Experts agree that cross-country skiing provides a far better workout than does downhill skiing.
The cardiovascular benefits from downhill skiing are low, especially if your “ski” is a comfy mattress.
Take your kids with you. As tempting as it is to hole up in the living room with the kids until you’ve worn holes in the couch, it is important in winter for parents to model good health behaviors.
Angrily whacking your icy windshield with a scraper like William H. Macy did in Fargo is not modeling a good health behavior, in case you were wondering.
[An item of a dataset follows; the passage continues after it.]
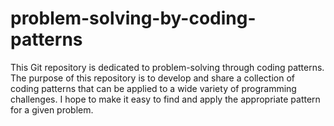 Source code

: # problem-solving-by-coding-patterns

This Git repository is dedicated to problem-solving through coding patterns. The purpose of this repository is to develop and share a collection of coding patterns that can be applied to a wide variety of programming challenges. I hope to make it easy to find and apply the appropriate pattern for a given problem.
Sliding down the modest hill near your house is fun but can get old after a while, especially after you have figured out that the modest hill near your house consists of buried refuse.
The Pokagon State Park toboggan run is worth the trip to Angola (especially if you already live in Angola). Built in 1938 by the Civil Conservation Corps, the toboggan run is a refrigerated thrill ride that drops 90 feet over a quarter-mile.
Whether your kid is a bookworm, superjock, milquetoast, backpacker, booktoast, milquepacker, or superworm, he or she is likely to love the toboggan run.
Franke, Ivan Lebamoff Reservoir, Shoaff, Salomon Farm, Johnny Appleseed, Metea County, and Northside parks, plus Hickory Center Elementary School and Pokagon State Park, all offer great sledding hills.
You know sledding is physically taxing if you’ve dragged a toddler up a hill to sled.
You know how much more physically taxing sledding can get if you’ve ever accidentally dragged up the wrong toddler.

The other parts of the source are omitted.